Engagement Not Entertainment

Too often in business presentations we equate engagement with entertainment. When we say a presenter was engaging, we usually mean he or she was entertaining: that we enjoyed the presentation.

This, I think, is an artifact of what Neil Postman identified years ago as the media and public's emerging compulsion to "amuse ourselves to death". In modern [especially digital] business culture, this propensity re-emerges as an imperative to create products that "delight" the customer. It is no longer sufficient to meet the needs and satisfy the customer, the customer must be delighted. A similar imperative compels the executive to attempt to delight their audience. To provide not just bread, but circus.

But audience engagement should not automatically be equated with entertainment. Sometimes (not always by design) others may find us entertaining and that may even be appropriate to the occasion. But audience engagement carries with it a more weighty responsibility than to simply be amusing.
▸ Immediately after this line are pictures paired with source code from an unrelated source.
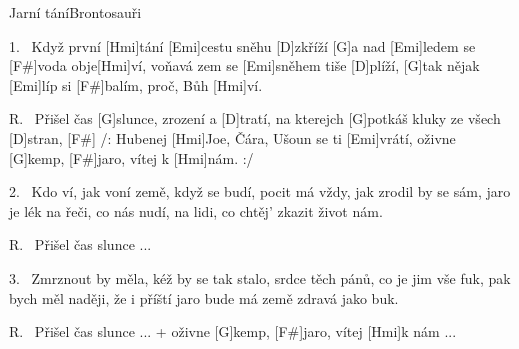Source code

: \begin{song}{Jarní tání}{Brontosauři}

\begin{xverse}{1.~}
Když první [Hmi]tání [Emi]cestu sněhu [D]zkříží
[G]a nad [Emi]ledem se [F#]voda obje[Hmi]ví,
voňavá zem se [Emi]sněhem tiše [D]plíží,
[G]tak nějak [Emi]líp si [F#]balím, proč, Bůh [Hmi]ví.
\end{xverse}

\begin{xverse}{R.~}
Přišel čas [G]slunce, zrození a [D]tratí,
na kterejch [G]potkáš kluky ze všech [D]stran, [F#]{}
/: Hubenej [Hmi]Joe, Čára, Ušoun se ti [Emi]vrátí,
oživne [G]kemp, [F#]jaro, vítej k [Hmi]nám. :/
\end{xverse}

\begin{xverse}{2.~}
Kdo ví, jak voní země, když se budí,
pocit má vždy, jak zrodil by se sám,
jaro je lék na řeči, co nás nudí,
na lidi, co chtěj' zkazit život nám.
\end{xverse}

\begin{xverse}{R.~}
Přišel čas slunce ...
\end{xverse}

\begin{xverse}{3.~}
Zmrznout by měla, kéž by se tak stalo,
srdce těch pánů, co je jim vše fuk,
pak bych měl naději, že i příští jaro
bude má země zdravá jako buk.
\end{xverse}

\begin{xverse}{R.~}
Přišel čas slunce ...
+ oživne [G]kemp, [F#]jaro, vítej [Hmi]k nám ...
\end{xverse}

\end{song}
I have observed before that Love + Engagement + Energy = Charisma. No one would argue that Winston Churchill lacked charisma. He demonstrated unshakeable love of country and brought boundless energy to office, but when he engaged the House of Commons and by extension the British people with his famous address "...we shall defend our Island, whatever the cost may be, we shall fight on the beaches, we shall fight on the landing grounds, we shall fight in the fields and in the streets, we shall fight in the hills;...", I doubt any of the listeners were amused or characterized the speech as highly entertaining.

Engaging with an audience means knowing and recognizing the audience, listening to (and yes, even loving) the audience, giving the audience what they need to hear, and satisfying them that you understand, in this case, the gravity of the situation and have matters well in hand. That can be quite engaging.